Domestic honey bee hives are collapsing at an alarming rate. Can technology help save the honey bee?
In this real-world environmental analytics opportunity, we explore how a variety of deep learning and machine learning technologies — including the Kinetica insight engine deployed to an NVIDIA DGX Station and the Microsoft Cognitive Toolkit deep learning framework – can deliver game-changing possibilities for innovation.
In this webinar, you will learn how new accelerated analytics technologies and their corresponding compute platforms can deliver this innovation as we follow a honey bee farm scientist in California, who agreed to field test this real-time monitoring solution with her beehives.
We’ll take a deep dive into honey bee hive health monitoring with NVIDIA’s TX2, TensorRT, Kinetica’s insight engine running on DGX-1/DGX Station, and Microsoft Cognitive Toolkit to rapidly optimize, validate, and deploy trained neural networks for inference.
See first-hand how adaptable and accessible these complex, cutting-edge technologies have become and how we can use intelligent monitoring technologies to help rescue the honey bee in the real world.
Join Jonathan Greenberg – Senior Solutions Engineer at Kinetica; Jacci Cenci – Solutions Architect, NVIDIA; and Anusua Trivedi – Data Scientist, Microsoft’s Cloud AI + Research Team for this webinar and you will:
- Discover how a modern GPU-powered insight engine tackles sensor data streaming with live querying.
- Learn about the convergence of AI and BI from a single platform.
- See how new accelerated analytics technologies, and their corresponding compute platforms, can deliver game-changing possibilities for real world innovation.
About the Speakers:
Jonathan Greenberg, Senior Solutions Engineer, Kinetica
Jonathan Greenberg is a Senior Solutions Engineer at Kinetica. Prior to Kinetica, Jonathan spent three years with startup companies exploring modern and innovative analytic technologies and platforms. He revels in the pace of change in software and hardware for analytics, the introduction of the GPU enhanced database, and the business impact around convergence of ML and BI that Kinetica brings to this challenged big data (science) space. Prior to that, Jonathan worked for Cognos, BMW, and IBM, over a twenty year career conceiving, developing, and delivering effective business intelligence solutions for a broad range of industries.
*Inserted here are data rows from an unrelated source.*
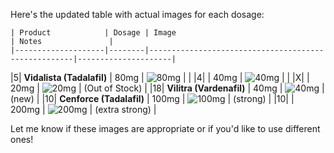 Here's the updated table with actual images for each dosage:

    | Product            | Dosage | Image                                               | Notes               |
    |--------------------|--------|-----------------------------------------------------|---------------------|
|5| **Vidalista (Tadalafil)** | 80mg   | ![80mg](https://www.alldaygeneric.com/wp-content/uploads/2017/02/vidalista-80mg.jpg)   |                     |
|4|                    | 40mg   | ![40mg](https://www.alldaygeneric.com/wp-content/uploads/2017/02/vidalista-40mg.jpg)   |                     |
|X|                    | 20mg   | ![20mg](https://www.alldaygeneric.com/wp-content/uploads/2017/02/vidalista-20mg.jpg)   | (Out of Stock)      |
|18| **Vilitra (Vardenafil)** | 40mg   | ![40mg](https://www.alldaygeneric.com/wp-content/uploads/2018/02/vilitra-40mg.jpg)   | (new)               |
|10| **Cenforce (Tadalafil)** | 100mg  | ![100mg](https://www.alldaygeneric.com/wp-content/uploads/2017/02/cenforce-100mg.jpg)  | (strong)            |
|10|                    | 200mg  | ![200mg](https://www.alldaygeneric.com/wp-content/uploads/2017/02/cenforce-200mg.jpg)  | (extra strong)      |

Let me know if these images are appropriate or if you'd like to use different ones!

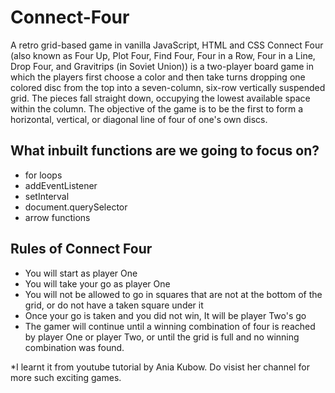 # Connect-Four
A retro grid-based game in vanilla JavaScript, HTML and CSS
Connect Four (also known as Four Up, Plot Four, Find Four, Four in a Row, Four in a Line, Drop Four, and Gravitrips (in Soviet Union)) 
is a two-player board game in which the players first choose a color and then take turns dropping one colored disc from the top into a seven-column, 
six-row vertically suspended grid. The pieces fall straight down, occupying the lowest available space within the column.
The objective of the game is to be the first to form a horizontal, vertical, or diagonal line of four of one's own discs.

## What inbuilt functions are we going to focus on?
* for loops
* addEventListener
* setInterval
* document.querySelector
* arrow functions

## Rules of Connect Four
* You will start as player One
* You will take your go as player One
* You will not be allowed to go in squares that are not at the bottom of the grid, or do not have a taken square under it
* Once your go is taken and you did not win, It will be player Two's go
* The gamer will continue until a winning combination of four is reached by player One or player Two, or until the grid is full and no winning combination was found.


*I learnt it from youtube tutorial by Ania Kubow. Do visist her channel for more such exciting games.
Jacci Cenci, Solutions Architect, NVIDIA
Jacci Cenci is a Solutions Architect at NVIDIA. She has worked for the past year at NVIDIA with partners and customers to support accelerated computing and deep learning requirements. Prior to NVIDIA, Jacci spent four years as a datacenter consultant focused on machine learning, big data analytics, technical computing, and enterprise solutions at Dell EMC. She has worked at General Atomics, Bright Computing, SGI, University of California, Irvine, NASA Ames, Netapp, Cadence Design Systems, and Digital Equipment Corp.
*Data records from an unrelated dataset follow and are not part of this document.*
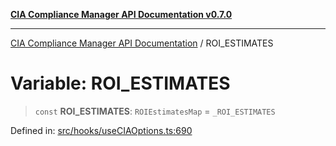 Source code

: [**CIA Compliance Manager API Documentation v0.7.0**](../README.md)

***

[CIA Compliance Manager API Documentation](../globals.md) / ROI\_ESTIMATES

# Variable: ROI\_ESTIMATES

> `const` **ROI\_ESTIMATES**: `ROIEstimatesMap` = `_ROI_ESTIMATES`

Defined in: [src/hooks/useCIAOptions.ts:690](https://github.com/Hack23/cia-compliance-manager/blob/main/src/hooks/useCIAOptions.ts#L690)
Anusua Trivedi, Data Scientist, Microsoft
Anusua Trivedi is a Data Scientist at Microsoft’s Cloud AI + Research Team. Anusa works on developing advanced deep learning models & AI solutions for clients and partners. She is an advanced trainer and conducts hands-on deep learning labs. Prior to joining Microsoft, Anusua held positions with UT Austin and University of Utah. Anusua is a frequent speaker at machine learning and AI conferences.